* Data for analysis
********************
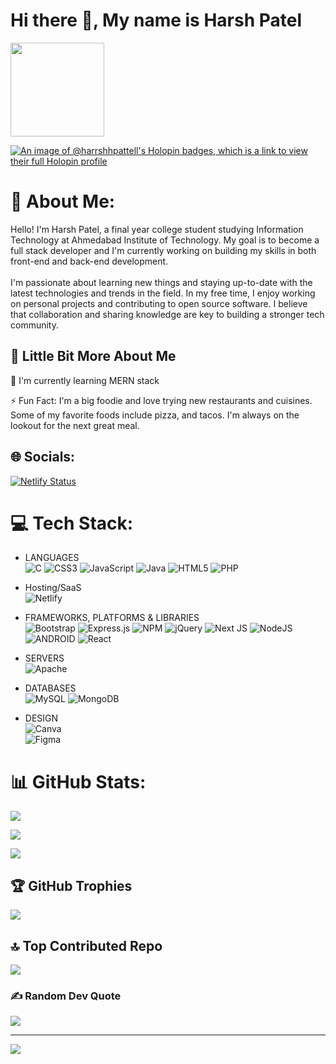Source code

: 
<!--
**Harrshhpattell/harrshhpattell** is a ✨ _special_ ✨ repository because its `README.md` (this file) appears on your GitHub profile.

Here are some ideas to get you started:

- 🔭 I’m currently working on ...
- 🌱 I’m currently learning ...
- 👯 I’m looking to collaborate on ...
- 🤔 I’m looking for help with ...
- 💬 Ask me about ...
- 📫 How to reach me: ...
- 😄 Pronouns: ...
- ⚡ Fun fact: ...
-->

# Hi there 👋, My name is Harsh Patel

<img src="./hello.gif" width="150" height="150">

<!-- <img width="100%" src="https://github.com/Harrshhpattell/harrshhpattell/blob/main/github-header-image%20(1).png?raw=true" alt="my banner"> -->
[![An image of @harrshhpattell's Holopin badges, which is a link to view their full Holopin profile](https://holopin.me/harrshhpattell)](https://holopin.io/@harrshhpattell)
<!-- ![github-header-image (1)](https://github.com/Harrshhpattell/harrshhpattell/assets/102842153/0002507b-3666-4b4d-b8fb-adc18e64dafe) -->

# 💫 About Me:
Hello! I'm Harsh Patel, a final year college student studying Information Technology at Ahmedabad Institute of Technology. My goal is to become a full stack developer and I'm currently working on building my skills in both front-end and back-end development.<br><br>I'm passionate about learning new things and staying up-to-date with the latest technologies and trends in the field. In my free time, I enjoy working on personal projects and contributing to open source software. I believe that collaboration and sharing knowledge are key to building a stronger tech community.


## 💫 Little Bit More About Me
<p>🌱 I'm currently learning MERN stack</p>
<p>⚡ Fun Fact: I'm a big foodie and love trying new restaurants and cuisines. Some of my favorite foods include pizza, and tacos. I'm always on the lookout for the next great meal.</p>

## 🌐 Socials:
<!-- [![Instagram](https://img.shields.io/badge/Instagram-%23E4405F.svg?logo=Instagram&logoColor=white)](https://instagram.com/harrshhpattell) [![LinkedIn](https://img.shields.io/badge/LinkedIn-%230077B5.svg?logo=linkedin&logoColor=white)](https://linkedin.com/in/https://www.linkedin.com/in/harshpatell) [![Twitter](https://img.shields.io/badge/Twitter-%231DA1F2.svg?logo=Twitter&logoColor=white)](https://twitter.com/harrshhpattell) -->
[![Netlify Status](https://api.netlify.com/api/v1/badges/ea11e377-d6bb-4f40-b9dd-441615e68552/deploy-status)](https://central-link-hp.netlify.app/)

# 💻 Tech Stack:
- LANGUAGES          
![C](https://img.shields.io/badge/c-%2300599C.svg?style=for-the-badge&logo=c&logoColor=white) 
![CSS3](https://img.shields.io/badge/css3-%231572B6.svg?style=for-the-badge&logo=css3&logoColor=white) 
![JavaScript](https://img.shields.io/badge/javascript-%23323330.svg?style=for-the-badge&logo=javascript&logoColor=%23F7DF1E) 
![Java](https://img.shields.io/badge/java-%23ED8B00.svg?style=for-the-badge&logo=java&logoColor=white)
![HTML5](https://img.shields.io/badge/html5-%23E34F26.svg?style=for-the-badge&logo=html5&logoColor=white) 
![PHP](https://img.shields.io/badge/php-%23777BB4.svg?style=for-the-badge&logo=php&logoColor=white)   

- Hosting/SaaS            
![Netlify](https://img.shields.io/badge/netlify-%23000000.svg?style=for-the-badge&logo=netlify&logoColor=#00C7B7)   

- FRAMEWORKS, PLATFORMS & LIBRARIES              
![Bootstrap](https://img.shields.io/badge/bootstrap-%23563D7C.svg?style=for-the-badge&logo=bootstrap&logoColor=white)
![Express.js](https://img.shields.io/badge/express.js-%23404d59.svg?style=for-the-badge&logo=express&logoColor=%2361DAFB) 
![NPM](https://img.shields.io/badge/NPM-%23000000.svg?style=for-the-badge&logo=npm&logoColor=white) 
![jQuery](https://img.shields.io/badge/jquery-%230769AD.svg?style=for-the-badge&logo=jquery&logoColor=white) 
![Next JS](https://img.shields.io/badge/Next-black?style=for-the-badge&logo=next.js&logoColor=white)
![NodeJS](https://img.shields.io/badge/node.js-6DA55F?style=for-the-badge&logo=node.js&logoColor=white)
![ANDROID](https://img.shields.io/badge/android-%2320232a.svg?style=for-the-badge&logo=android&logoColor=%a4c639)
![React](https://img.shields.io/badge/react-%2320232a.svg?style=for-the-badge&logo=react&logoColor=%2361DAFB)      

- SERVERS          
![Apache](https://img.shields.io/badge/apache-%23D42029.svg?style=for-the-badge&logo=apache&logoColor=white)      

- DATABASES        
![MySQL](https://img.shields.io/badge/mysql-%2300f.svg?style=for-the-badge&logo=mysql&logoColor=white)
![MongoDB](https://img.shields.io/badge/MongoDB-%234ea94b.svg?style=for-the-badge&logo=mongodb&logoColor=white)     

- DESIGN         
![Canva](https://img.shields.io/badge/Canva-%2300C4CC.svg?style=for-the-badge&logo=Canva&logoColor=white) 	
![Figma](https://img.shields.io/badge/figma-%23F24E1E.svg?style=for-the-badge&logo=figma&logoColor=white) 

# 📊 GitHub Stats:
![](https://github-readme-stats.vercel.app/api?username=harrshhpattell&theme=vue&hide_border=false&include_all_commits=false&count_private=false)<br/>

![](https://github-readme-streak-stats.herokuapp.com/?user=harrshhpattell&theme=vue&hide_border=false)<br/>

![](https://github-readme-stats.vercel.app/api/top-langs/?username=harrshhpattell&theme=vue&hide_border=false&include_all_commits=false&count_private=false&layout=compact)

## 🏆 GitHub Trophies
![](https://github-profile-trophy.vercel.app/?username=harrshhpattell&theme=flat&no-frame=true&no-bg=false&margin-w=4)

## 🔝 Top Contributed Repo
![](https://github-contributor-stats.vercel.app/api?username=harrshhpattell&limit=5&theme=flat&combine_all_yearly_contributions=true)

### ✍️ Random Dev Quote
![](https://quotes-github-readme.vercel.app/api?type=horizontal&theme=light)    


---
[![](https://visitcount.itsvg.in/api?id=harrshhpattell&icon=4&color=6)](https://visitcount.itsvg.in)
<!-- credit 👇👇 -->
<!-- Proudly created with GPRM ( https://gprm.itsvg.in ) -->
********************
* What to produce
Your reply should restate the data above word for word and contain no pictures.

* Output below
Source code

: 
<!--
**Harrshhpattell/harrshhpattell** is a ✨ _special_ ✨ repository because its `README.md` (this file) appears on your GitHub profile.

Here are some ideas to get you started:

- 🔭 I’m currently working on ...
- 🌱 I’m currently learning ...
- 👯 I’m looking to collaborate on ...
- 🤔 I’m looking for help with ...
- 💬 Ask me about ...
- 📫 How to reach me: ...
- 😄 Pronouns: ...
- ⚡ Fun fact: ...
-->

# Hi there 👋, My name is Harsh Patel

<img src="./hello.gif" width="150" height="150">

<!-- <img width="100%" src="https://github.com/Harrshhpattell/harrshhpattell/blob/main/github-header-image%20(1).png?raw=true" alt="my banner"> -->
[![An image of @harrshhpattell's Holopin badges, which is a link to view their full Holopin profile](https://holopin.me/harrshhpattell)](https://holopin.io/@harrshhpattell)
<!-- ![github-header-image (1)](https://github.com/Harrshhpattell/harrshhpattell/assets/102842153/0002507b-3666-4b4d-b8fb-adc18e64dafe) -->

# 💫 About Me:
Hello! I'm Harsh Patel, a final year college student studying Information Technology at Ahmedabad Institute of Technology. My goal is to become a full stack developer and I'm currently working on building my skills in both front-end and back-end development.<br><br>I'm passionate about learning new things and staying up-to-date with the latest technologies and trends in the field. In my free time, I enjoy working on personal projects and contributing to open source software. I believe that collaboration and sharing knowledge are key to building a stronger tech community.


## 💫 Little Bit More About Me
<p>🌱 I'm currently learning MERN stack</p>
<p>⚡ Fun Fact: I'm a big foodie and love trying new restaurants and cuisines. Some of my favorite foods include pizza, and tacos. I'm always on the lookout for the next great meal.</p>

## 🌐 Socials:
<!-- [![Instagram](https://img.shields.io/badge/Instagram-%23E4405F.svg?logo=Instagram&logoColor=white)](https://instagram.com/harrshhpattell) [![LinkedIn](https://img.shields.io/badge/LinkedIn-%230077B5.svg?logo=linkedin&logoColor=white)](https://linkedin.com/in/https://www.linkedin.com/in/harshpatell) [![Twitter](https://img.shields.io/badge/Twitter-%231DA1F2.svg?logo=Twitter&logoColor=white)](https://twitter.com/harrshhpattell) -->
[![Netlify Status](https://api.netlify.com/api/v1/badges/ea11e377-d6bb-4f40-b9dd-441615e68552/deploy-status)](https://central-link-hp.netlify.app/)

# 💻 Tech Stack:
- LANGUAGES          
![C](https://img.shields.io/badge/c-%2300599C.svg?style=for-the-badge&logo=c&logoColor=white) 
![CSS3](https://img.shields.io/badge/css3-%231572B6.svg?style=for-the-badge&logo=css3&logoColor=white) 
![JavaScript](https://img.shields.io/badge/javascript-%23323330.svg?style=for-the-badge&logo=javascript&logoColor=%23F7DF1E) 
![Java](https://img.shields.io/badge/java-%23ED8B00.svg?style=for-the-badge&logo=java&logoColor=white)
![HTML5](https://img.shields.io/badge/html5-%23E34F26.svg?style=for-the-badge&logo=html5&logoColor=white) 
![PHP](https://img.shields.io/badge/php-%23777BB4.svg?style=for-the-badge&logo=php&logoColor=white)   

- Hosting/SaaS            
![Netlify](https://img.shields.io/badge/netlify-%23000000.svg?style=for-the-badge&logo=netlify&logoColor=#00C7B7)   

- FRAMEWORKS, PLATFORMS & LIBRARIES              
![Bootstrap](https://img.shields.io/badge/bootstrap-%23563D7C.svg?style=for-the-badge&logo=bootstrap&logoColor=white)
![Express.js](https://img.shields.io/badge/express.js-%23404d59.svg?style=for-the-badge&logo=express&logoColor=%2361DAFB) 
![NPM](https://img.shields.io/badge/NPM-%23000000.svg?style=for-the-badge&logo=npm&logoColor=white) 
![jQuery](https://img.shields.io/badge/jquery-%230769AD.svg?style=for-the-badge&logo=jquery&logoColor=white) 
![Next JS](https://img.shields.io/badge/Next-black?style=for-the-badge&logo=next.js&logoColor=white)
![NodeJS](https://img.shields.io/badge/node.js-6DA55F?style=for-the-badge&logo=node.js&logoColor=white)
![ANDROID](https://img.shields.io/badge/android-%2320232a.svg?style=for-the-badge&logo=android&logoColor=%a4c639)
![React](https://img.shields.io/badge/react-%2320232a.svg?style=for-the-badge&logo=react&logoColor=%2361DAFB)      

- SERVERS          
![Apache](https://img.shields.io/badge/apache-%23D42029.svg?style=for-the-badge&logo=apache&logoColor=white)      

- DATABASES        
![MySQL](https://img.shields.io/badge/mysql-%2300f.svg?style=for-the-badge&logo=mysql&logoColor=white)
![MongoDB](https://img.shields.io/badge/MongoDB-%234ea94b.svg?style=for-the-badge&logo=mongodb&logoColor=white)     

- DESIGN         
![Canva](https://img.shields.io/badge/Canva-%2300C4CC.svg?style=for-the-badge&logo=Canva&logoColor=white) 	
![Figma](https://img.shields.io/badge/figma-%23F24E1E.svg?style=for-the-badge&logo=figma&logoColor=white) 

# 📊 GitHub Stats:
![](https://github-readme-stats.vercel.app/api?username=harrshhpattell&theme=vue&hide_border=false&include_all_commits=false&count_private=false)<br/>

![](https://github-readme-streak-stats.herokuapp.com/?user=harrshhpattell&theme=vue&hide_border=false)<br/>

![](https://github-readme-stats.vercel.app/api/top-langs/?username=harrshhpattell&theme=vue&hide_border=false&include_all_commits=false&count_private=false&layout=compact)

## 🏆 GitHub Trophies
![](https://github-profile-trophy.vercel.app/?username=harrshhpattell&theme=flat&no-frame=true&no-bg=false&margin-w=4)

## 🔝 Top Contributed Repo
![](https://github-contributor-stats.vercel.app/api?username=harrshhpattell&limit=5&theme=flat&combine_all_yearly_contributions=true)

### ✍️ Random Dev Quote
![](https://quotes-github-readme.vercel.app/api?type=horizontal&theme=light)    


---
[![](https://visitcount.itsvg.in/api?id=harrshhpattell&icon=4&color=6)](https://visitcount.itsvg.in)
<!-- credit 👇👇 -->
<!-- Proudly created with GPRM ( https://gprm.itsvg.in ) -->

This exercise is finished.